Flink: Dynamic Sink: Add support for dropping columns #14728

mxm · 2025-12-01T13:53:56Z

This commit adds support for strict 1:1 schema synchronization by allowing columns to be dropped from the table when they are not present in the input schema. This is controlled via a new dropUnusedColumns parameter in DynamicIcebergSink.

The default behavior (dropUnusedColumns=false) remains unchanged.

pvary · 2025-12-02T10:02:13Z

Before I go into the details of the PR, could you please help me understand what to expect in the interim period, when the sink receives records with and without the dropped column?

mxm · 2025-12-02T10:07:57Z

Before I go into the details of the PR, could you please help me understand what to expect in the interim period, when the sink receives records with and without the dropped column?

New records will write with the new schema with any columns not part of the input schema dropped. Old records will continue to write with the old schema, which still exists. If there are any previously unseen schemas which include removed columns, those columns will be re-added as new columns. This is a catch which users will have to accept. That's why the feature is opt-in and disabled by default.

pvary · 2025-12-02T12:12:23Z

Essentially, there’s a race condition between adding and dropping columns. For example, if a user does the following:

Creates a new schema S1
Sends a record R1 using S1
Creates a new schema S2
Sends a record R2 using S2

If these actions occur within a short time frame and the streams are skewed, the table could end up with either:

Schema S2, if R2 arrives later
Schema S1, if R1 arrives later

Afterward, querying the table with the “old” schema becomes difficult.

Additionally, users cannot revert the table to any previously created schema using DynamicSink. This behavior is consistent with the current implementation, but with column-dropping support, users might expect this capability.

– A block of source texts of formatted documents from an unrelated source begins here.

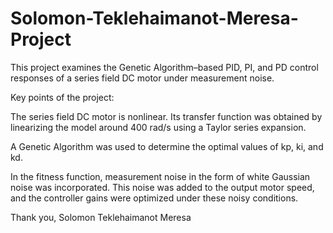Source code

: # Solomon-Teklehaimanot-Meresa-Project
This project examines the Genetic Algorithm–based PID, PI, and PD control responses of a series field DC motor under measurement noise.

Key points of the project:

The series field DC motor is nonlinear. Its transfer function was obtained by linearizing the model around 400 rad/s using a Taylor series expansion.

A Genetic Algorithm was used to determine the optimal values of kp, ki, and kd.

In the fitness function, measurement noise in the form of white Gaussian noise was incorporated. This noise was added to the output motor speed, and the controller gains were optimized under these noisy conditions.

Thank you,
Solomon Teklehaimanot Meresa
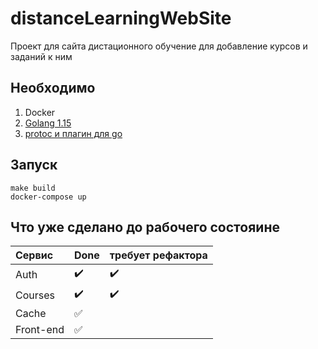 # distanceLearningWebSite
Проект для сайта дистационного обучение для добавление курсов и заданий к ним

## Необходимо
1. Docker
2. [Golang 1.15](https://golang.org/dl/)
3. [protoc и плагин для go](https://grpc.io/docs/languages/go/quickstart/)
## Запуск
    make build
    docker-compose up
## Что уже сделано до рабочего состояине
Сервис          | Done                  | требует рефактора     |
:------------   | :-------------        | :-------------        |
Auth            | :heavy_check_mark:    | :heavy_check_mark:    |
Courses         | :heavy_check_mark:    | :heavy_check_mark:    |
Cache           | :white_check_mark:    |                       |
Front-end       | :white_check_mark:    |                       |
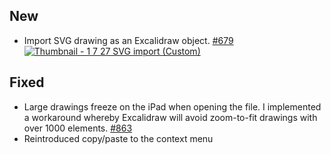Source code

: ## New
- Import SVG drawing as an Excalidraw object. [#679](https://github.com/zsviczian/obsidian-excalidraw-plugin/issues/679)
[![Thumbnail - 1 7 27 SVG import (Custom)](https://user-images.githubusercontent.com/14358394/199207784-8bbe14e0-7d10-47d7-971d-20dce8dbd659.png)](https://youtu.be/vlC1-iBvIfo)

## Fixed
- Large drawings freeze on the iPad when opening the file. I implemented a workaround whereby Excalidraw will avoid zoom-to-fit drawings with over 1000 elements. [#863](https://github.com/zsviczian/obsidian-excalidraw-plugin/issues/863)
- Reintroduced copy/paste to the context menu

@Guosmilesmile: Would these restrictions impact your use cases?

mxm · 2025-12-02T12:57:19Z

IMHO this is fine if the user opts in. We deliberately chose not to allow dropping columns because of this race condition; it's important that this remains the default setting. I agree that we should add more documentation around the semantics of removing columns.

Guosmilesmile · 2025-12-02T14:33:13Z

For my scenario, because there are many downstream consumers, the impact of removing fields is often unknown and hard to assess, so removals are rare — fields are basically deprecated instead.
Since this feature is optional, it's acceptable to me; whether to use it should be left to users, but the limitations must be clearly documented. This is my personal opinion.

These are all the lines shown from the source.